March 8, 2017

News and Notes

Section Achievements for 2015-16

2015-16 was a busy and productive year for the section.

  • The section produced two newsletters.
  • Eric Shaban, MD was our educational presenter at the section meeting in Las Vegas and spoke on “How is MACRA and MIPS going to Impact Your Practice?”.
  • The section hosted a POLST information table at ACEP16 as the outcome of a Co-sponsored council resolution, Physician Orders for Life-Sustaining Treatment.
  • The Curriculum Subcommittee completed the milestones and decided to condense their work into a 2-page brief, summary and highlights document to share with other organizations.
  • A section grant application was submitted for: Palliative Care Curriculum Committee Work Product: Creating Common Core Palliative Care Education for Emergency Medicine.
  • The Palliative Medicine Section Facebook page gained 100 followers and continues to grow.
  • The section continued its participation in EM Forum at AAHPM.
  • Section members presented five courses at ACEP16 on palliative medicine and end-of-life care (EOL).
  • The section received a 2016 Service to College Award for contributions to the ACEP Ethics Committee information paper on palliative and EOL in the ED, palliative care guidelines in EM and for leadership strengthening relationships with other EM organizations.
  • Several abstracts were presented at Research Forum on new category of palliative medicine and end of life care.
  • The ACEP Simple Palliative Toolkit was added to the section microsite.
  • A commitment statement was submitted to the IOM and the Chair was invited to represent ACEP at National Academy of Medicine meeting on EOL care.
  • The Chair also participated in MOC subcommittee working on Part IV as content expert.
  • The section contributed to an information paper developed by the ACEP Ethics Committee to fulfill 2015-2016 ACEP Ethics Committee Objective #6 - Develop an information paper on the ethics of palliative and end of life care in the ED. Work with the Emergency Medicine Practice Committee, Medical-Legal Committee, and the Palliative Medicine Section, as needed.
  • The Chair submitted an article on POLST for ACEP Now and to include in Chapter Newsletter.

New Officers

Sangeeta Lamba, MD, FACEP
Chair and Councilor

Eric Isaacs, MD, FACEP
Chair-Elect

Anthony Loffredo, MD
Secretary/Newsletter Editor

Rachel Pearl, MD
Secretary/Newsletter Editor

David Wang, MD
Secretary/Newsletter/Microsite Editor

Kate Aberger, MD, FACEP
Immediate Past Chair

Rebecca Goett, MD
Alternate Councilor

Marny Fentzer, MD
Past Secretary/Newsletter editor

Mark Rosenberg, DO, MBA, FACEP
Board Liaison

Loren Rives, MNA
Staff Liaison

New website, new ideas

Asked to give a talk on symptom management of integrating palliative care into your ED? Want to connect with other EM thought leaders on a specific topic within palliative care? Curious if any new landmark research is moving the field forward? The revamped ACEP Palliative Section website can be useful to you! Please contribute material and join the movement!

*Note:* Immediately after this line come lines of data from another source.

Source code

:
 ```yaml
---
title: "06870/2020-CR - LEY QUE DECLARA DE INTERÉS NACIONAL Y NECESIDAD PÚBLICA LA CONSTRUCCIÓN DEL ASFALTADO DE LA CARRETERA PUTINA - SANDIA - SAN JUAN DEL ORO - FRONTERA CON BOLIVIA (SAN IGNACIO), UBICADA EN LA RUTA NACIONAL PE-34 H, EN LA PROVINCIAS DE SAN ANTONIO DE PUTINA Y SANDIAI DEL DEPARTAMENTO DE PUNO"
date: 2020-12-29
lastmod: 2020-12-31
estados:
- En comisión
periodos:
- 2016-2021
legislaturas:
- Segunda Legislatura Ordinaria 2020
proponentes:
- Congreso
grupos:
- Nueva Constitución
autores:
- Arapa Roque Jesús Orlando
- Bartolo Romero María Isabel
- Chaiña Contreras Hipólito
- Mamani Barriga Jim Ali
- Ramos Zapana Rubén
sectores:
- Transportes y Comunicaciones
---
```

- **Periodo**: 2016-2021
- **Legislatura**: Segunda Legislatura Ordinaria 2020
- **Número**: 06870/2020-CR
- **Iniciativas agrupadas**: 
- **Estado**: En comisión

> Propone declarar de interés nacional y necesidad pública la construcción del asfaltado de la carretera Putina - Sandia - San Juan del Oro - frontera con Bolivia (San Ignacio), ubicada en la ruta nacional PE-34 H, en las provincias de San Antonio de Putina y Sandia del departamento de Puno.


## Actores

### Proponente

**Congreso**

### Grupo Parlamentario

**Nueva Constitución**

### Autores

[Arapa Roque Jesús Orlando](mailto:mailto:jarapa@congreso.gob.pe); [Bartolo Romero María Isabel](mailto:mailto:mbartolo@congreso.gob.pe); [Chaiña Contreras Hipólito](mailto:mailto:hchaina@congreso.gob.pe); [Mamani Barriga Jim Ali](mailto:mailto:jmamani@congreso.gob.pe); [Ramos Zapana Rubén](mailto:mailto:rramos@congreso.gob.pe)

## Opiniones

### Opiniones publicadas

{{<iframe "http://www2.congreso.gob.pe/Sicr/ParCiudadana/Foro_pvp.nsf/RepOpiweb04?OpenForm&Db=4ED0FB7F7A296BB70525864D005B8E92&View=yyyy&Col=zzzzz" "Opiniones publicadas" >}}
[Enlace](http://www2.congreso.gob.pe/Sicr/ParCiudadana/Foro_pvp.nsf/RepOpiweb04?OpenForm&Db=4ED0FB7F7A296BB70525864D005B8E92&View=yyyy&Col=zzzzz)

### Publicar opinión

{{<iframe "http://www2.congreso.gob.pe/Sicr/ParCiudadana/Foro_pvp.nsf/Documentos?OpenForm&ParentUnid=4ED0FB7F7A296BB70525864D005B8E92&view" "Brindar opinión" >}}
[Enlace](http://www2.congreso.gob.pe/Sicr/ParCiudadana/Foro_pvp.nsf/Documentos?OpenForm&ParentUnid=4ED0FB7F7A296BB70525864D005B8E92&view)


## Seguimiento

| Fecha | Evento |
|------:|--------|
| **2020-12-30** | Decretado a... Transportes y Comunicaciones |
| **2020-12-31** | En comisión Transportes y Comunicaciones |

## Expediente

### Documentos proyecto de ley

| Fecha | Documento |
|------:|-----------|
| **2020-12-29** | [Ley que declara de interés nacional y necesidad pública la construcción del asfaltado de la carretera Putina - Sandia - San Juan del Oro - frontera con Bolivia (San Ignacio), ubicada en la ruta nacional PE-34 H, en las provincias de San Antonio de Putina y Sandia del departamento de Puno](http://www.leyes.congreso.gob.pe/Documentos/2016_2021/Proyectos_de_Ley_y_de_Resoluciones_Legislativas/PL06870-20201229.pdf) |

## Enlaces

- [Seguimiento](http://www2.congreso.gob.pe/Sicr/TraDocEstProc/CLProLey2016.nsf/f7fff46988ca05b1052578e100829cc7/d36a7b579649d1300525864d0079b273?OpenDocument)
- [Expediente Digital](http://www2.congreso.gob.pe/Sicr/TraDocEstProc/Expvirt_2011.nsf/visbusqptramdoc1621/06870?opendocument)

Emergency physician Tammie Quest to lead AAHPM in coming years

Congratulations to Tammie Quest, a pioneer of palliative care in emergency medicine, on her appointment as President-Elect of AAHPM! We are excited for Tammie to continue building relationships between our organizations. Tammie will advance the emergency department's role in palliative medicine's continuum of care.

Pro-Tip for Your Next Shift: Opioid drips are too slow for effect in the ED

Picture this: You've just wrapped up a goals conversation for an elderly patient with pneumonia and are transitioning to comfort care. The admitting team asks you to start a morphine drip while he boards in the ED. One hour later, the nurse reports the patient still has a respiratory rate of 32 and asks how much to should go up on the drip. Thoughts?

Opioid infusions obey the pharmacokinetics of all infused medications. They require 4-5 half-lives to reach steady plasma concentration. Morphine and hydromorphone, two opioids frequently used in infusions to relieve pain and dyspnea at the end of life, both carry half-lives of approximately 2 hours. Thus, their infusions require 8-10 hours before the patient experiences that effective "hourly dose." In the interim, without bolus dosing, the patient's symptoms are likely not being adequately addressed. When ordering opioid infusions, it is mandatory to also order opioid boluses to carry them through that first 8-hour period.

Bottom line: It helps your inpatient colleagues to start an opioid infusion in the ED; it helps your patient to order opioid boluses.